DXC’s Hogan core banking platform will remain Suncorp’s main transactional engine for the foreseeable future, the bancassurer’s chief executive Steve Johnston has said, as the institution continues to look for a new chief information officer to replace Sarah Harland and now a replacement for its banking chief Lee Hatton (pictured), the latter jumping to Afterpay.

Hogan to endure at Suncorp after Oracle core flop

“The current Core Banking Platform for deposits and transactions will remain our system of record,” Johnston told investors on Monday, adding that Suncorp Group’s “proven API architecture will enable us to deliver on our digital strategy, at a lower cost, and with lower risk, than a full system replacement.”

Suncorp told investors on Monday it was impairing the troubled Oracle build at a cost of $90 million.

The decision to persevere with the mainframe-based Hogan platform is a substantial win for systems and services vendor DXC because it logically opens the door to upgrades that would otherwise have been off the table had the Oracle replacement worked.

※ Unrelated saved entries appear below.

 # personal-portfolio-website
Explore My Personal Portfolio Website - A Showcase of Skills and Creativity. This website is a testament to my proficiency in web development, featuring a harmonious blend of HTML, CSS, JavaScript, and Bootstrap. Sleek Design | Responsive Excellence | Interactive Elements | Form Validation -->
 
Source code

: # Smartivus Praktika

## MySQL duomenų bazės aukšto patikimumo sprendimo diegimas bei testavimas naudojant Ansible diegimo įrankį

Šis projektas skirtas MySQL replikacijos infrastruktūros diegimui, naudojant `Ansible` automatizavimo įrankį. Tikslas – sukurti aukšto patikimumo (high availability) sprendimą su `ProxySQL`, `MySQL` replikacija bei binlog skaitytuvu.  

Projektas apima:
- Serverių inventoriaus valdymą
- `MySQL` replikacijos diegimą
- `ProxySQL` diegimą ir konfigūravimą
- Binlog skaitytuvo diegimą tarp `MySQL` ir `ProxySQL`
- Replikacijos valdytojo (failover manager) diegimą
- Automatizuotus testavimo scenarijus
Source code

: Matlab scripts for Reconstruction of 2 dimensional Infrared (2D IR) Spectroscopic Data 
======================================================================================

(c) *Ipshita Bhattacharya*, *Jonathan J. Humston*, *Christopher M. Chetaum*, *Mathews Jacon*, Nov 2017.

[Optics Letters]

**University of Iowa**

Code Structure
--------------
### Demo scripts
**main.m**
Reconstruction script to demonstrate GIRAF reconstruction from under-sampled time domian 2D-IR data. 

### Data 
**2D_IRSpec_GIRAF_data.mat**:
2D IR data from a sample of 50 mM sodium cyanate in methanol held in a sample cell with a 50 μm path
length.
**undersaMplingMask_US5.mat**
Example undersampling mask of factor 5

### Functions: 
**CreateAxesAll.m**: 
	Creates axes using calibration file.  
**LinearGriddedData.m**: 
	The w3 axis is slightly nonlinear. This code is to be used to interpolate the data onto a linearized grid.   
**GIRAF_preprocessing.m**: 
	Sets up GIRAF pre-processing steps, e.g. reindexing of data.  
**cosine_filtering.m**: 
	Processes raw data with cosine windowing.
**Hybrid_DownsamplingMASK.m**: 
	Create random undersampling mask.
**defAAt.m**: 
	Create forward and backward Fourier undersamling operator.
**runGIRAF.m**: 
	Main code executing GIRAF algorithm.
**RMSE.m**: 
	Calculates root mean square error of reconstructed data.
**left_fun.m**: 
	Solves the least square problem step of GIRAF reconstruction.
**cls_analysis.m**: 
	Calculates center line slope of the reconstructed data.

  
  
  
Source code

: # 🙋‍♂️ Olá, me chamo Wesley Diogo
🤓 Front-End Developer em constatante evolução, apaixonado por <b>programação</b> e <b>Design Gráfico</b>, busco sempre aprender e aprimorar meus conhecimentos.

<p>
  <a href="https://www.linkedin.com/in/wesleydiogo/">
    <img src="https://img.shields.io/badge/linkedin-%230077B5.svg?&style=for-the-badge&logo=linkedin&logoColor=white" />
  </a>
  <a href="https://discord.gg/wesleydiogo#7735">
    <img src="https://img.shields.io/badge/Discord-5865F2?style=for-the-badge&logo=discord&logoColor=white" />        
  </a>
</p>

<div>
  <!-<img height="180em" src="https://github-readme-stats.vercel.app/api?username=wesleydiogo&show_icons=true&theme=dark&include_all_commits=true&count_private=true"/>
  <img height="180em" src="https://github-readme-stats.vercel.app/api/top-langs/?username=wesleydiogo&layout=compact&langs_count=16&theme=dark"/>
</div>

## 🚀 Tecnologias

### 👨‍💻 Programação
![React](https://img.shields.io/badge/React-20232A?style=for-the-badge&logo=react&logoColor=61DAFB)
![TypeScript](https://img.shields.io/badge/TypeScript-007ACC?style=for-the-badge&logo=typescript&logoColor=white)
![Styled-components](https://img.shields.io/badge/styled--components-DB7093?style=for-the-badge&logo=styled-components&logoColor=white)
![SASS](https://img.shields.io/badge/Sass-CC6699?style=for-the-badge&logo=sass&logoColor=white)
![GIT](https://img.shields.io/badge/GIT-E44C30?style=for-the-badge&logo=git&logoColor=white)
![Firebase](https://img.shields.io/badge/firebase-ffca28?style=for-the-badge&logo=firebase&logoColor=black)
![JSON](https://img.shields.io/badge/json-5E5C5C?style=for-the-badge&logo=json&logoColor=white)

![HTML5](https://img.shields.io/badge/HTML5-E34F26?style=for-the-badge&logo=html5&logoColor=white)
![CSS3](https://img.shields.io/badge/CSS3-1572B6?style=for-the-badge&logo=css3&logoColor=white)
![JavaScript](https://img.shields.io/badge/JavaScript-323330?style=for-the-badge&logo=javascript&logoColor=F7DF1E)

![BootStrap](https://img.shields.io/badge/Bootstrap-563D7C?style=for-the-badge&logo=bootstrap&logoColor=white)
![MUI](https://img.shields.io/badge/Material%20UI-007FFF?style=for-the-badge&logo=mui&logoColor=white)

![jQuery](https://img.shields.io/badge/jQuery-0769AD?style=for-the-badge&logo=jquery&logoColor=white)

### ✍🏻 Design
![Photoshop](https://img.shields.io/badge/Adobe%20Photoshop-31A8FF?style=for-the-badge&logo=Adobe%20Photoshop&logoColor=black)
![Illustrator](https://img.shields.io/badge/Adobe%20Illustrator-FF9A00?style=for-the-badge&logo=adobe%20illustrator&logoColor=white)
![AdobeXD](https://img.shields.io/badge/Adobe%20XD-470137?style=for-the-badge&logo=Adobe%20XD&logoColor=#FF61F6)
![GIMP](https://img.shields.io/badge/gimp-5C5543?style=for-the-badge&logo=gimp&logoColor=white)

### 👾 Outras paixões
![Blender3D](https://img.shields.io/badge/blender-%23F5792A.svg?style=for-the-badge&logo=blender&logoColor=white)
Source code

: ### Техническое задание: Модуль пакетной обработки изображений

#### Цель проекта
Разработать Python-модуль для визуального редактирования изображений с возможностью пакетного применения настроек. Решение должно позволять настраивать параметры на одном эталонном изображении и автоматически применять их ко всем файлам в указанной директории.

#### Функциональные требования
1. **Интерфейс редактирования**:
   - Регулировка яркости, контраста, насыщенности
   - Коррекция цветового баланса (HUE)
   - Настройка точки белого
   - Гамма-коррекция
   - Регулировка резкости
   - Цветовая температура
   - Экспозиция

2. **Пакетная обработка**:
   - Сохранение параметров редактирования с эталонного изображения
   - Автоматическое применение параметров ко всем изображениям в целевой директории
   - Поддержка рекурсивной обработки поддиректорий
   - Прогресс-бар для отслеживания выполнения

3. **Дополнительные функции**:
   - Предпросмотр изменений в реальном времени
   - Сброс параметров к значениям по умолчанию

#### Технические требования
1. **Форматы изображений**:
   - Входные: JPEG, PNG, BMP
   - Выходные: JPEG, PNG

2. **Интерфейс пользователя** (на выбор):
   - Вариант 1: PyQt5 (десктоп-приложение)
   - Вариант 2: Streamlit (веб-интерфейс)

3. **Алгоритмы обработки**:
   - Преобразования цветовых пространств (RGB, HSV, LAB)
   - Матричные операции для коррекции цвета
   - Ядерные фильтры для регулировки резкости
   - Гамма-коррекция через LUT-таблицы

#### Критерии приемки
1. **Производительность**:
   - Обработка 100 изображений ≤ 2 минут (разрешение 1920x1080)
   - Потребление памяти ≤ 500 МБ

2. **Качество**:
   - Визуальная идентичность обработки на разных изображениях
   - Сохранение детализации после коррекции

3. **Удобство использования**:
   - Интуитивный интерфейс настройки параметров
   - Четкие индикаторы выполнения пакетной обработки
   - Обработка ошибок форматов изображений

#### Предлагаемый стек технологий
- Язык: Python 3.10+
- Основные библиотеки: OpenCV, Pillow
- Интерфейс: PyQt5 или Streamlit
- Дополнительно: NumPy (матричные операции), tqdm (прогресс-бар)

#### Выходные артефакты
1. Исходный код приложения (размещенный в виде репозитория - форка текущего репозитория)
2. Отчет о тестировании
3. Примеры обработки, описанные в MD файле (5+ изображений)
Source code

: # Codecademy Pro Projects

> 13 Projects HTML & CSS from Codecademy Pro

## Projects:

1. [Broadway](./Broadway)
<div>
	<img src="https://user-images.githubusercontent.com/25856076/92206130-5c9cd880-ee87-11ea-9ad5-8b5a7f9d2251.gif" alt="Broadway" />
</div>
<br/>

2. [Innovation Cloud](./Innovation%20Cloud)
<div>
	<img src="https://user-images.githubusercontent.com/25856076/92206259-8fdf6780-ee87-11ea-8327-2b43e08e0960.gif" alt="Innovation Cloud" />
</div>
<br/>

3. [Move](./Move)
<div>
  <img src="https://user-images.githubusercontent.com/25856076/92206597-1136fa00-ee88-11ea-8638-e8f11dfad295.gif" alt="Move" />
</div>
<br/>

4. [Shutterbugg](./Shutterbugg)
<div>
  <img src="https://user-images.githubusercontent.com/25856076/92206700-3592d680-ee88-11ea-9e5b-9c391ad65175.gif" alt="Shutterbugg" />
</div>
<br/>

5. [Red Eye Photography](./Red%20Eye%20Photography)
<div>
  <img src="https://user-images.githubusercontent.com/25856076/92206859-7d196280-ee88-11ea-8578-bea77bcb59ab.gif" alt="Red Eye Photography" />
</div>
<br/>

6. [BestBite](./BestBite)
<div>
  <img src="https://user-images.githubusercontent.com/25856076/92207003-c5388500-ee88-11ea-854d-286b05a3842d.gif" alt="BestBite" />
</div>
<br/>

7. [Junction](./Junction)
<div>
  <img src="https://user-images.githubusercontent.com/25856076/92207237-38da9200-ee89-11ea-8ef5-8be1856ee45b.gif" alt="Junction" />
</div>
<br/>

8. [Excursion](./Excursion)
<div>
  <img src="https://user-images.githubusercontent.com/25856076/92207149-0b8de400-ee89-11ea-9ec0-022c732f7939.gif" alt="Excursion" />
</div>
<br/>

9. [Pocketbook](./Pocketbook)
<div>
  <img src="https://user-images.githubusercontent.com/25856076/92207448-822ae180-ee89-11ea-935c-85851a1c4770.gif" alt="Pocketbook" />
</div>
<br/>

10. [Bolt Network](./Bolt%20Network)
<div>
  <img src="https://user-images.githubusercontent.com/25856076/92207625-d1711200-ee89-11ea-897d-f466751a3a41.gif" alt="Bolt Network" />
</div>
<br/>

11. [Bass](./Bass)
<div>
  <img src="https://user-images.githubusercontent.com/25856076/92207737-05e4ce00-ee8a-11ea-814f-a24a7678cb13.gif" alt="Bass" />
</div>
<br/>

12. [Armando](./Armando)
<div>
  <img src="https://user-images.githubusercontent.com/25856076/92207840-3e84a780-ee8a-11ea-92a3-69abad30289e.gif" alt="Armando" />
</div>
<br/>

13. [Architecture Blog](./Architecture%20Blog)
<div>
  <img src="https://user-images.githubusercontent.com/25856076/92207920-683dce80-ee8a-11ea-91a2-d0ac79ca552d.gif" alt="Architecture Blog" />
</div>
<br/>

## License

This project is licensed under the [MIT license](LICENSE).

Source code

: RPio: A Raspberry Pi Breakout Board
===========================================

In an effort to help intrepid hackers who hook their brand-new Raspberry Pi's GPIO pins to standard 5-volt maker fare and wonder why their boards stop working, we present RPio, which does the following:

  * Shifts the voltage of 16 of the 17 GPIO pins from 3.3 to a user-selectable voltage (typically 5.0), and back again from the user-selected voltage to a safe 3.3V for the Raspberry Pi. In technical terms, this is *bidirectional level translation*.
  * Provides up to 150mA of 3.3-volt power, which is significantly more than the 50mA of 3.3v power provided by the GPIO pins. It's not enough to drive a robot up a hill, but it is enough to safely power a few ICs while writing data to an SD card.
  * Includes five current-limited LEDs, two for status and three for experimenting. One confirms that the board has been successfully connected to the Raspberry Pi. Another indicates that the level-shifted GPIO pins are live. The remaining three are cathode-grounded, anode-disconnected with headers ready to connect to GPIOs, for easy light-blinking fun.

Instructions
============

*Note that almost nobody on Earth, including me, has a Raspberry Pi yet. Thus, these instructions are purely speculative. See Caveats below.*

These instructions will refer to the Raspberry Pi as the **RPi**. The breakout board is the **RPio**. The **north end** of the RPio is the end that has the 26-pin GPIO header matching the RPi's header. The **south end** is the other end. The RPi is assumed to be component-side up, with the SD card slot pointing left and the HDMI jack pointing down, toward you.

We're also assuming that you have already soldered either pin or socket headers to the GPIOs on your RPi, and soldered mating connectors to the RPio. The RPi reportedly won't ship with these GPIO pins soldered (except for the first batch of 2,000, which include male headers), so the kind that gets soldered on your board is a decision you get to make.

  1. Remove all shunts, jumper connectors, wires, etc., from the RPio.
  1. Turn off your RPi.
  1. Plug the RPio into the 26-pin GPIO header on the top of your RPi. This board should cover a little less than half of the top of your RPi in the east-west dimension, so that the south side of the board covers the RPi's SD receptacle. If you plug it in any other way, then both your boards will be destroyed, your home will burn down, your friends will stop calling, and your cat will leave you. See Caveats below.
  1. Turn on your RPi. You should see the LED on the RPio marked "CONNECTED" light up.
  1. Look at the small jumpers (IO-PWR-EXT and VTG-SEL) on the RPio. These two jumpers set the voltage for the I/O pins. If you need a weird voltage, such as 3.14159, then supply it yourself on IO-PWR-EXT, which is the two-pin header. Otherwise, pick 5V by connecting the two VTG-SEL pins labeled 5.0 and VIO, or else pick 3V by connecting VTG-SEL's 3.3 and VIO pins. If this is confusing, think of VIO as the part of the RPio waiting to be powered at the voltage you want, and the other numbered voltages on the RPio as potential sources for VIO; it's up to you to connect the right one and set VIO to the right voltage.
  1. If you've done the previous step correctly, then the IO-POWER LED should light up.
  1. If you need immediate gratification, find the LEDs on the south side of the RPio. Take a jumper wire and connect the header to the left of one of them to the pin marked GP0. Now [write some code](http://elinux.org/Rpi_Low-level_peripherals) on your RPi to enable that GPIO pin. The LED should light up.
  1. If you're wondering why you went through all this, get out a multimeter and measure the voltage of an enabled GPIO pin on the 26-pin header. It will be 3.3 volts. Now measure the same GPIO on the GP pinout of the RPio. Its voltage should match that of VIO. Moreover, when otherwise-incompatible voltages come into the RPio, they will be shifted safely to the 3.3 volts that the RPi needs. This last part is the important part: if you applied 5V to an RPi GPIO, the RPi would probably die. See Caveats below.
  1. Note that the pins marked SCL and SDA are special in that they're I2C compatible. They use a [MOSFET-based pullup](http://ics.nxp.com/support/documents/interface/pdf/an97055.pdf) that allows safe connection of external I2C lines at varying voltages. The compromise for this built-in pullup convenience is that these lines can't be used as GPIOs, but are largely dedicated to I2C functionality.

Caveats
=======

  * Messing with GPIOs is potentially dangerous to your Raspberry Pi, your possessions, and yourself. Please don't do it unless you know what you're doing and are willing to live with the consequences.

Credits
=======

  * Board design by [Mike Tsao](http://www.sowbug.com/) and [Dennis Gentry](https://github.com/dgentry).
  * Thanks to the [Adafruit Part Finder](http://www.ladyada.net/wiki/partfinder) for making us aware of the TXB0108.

Suncorp will also be in good company with Big Four rivals Westpac and ANZ also still running the core system rather than opting for new builds like the Commonwealth Bank of Australia (CBA) and National Australia Bank (NAB).

Suncorp’s long-running difficulties with getting Oracle’s platform to run to its satisfaction is also likely to ward bank boards and leadership teams from attempting massive CBA-style overhauls in the near future.

Westpac has opted to concurrently develop a new digital bank build using the 10X platform, an approach that will potentially see it deliver white-labelled digital banking services as transactions and customer service become increasingly automated.

While the $90 million Oracle write-off is hardly a cause to celebrate at Suncorp, especially after the bank has attracted and then lost so many high calibre female technology leaders, the fruits of previous digital reforms are paying off according to Johnston.

The bank is also putting the digital pedal to the metal.

“COVID presents us with an opportunity to accelerate the pace at which we execute our digital, data and automation strategies,” Johnston said, adding that the bank had now “established partnering arrangements, a digital capability alongside capability in process improvement, automation, operational excellence and AIs”.

According to Suncorp’s numbers, 23 percent of motor and property claims were lunched in the year to date at March 2020, up from 18 percent at 1H20.

There was also double digit growth on digital sales for consumer motor insurance (+13 percent) and consumer home insurance (+28 percent) for the March year to date against the previous corresponding period.

Under “new ways if working” Johnston was also touting the use of “end-to-end agile delivery squads to execute digital programs across the full delivery lifecycle” and “automation and AI initiatives” that happened in “weeks not months”.

In the meantime, Suncorp’s search for a new CIO continues.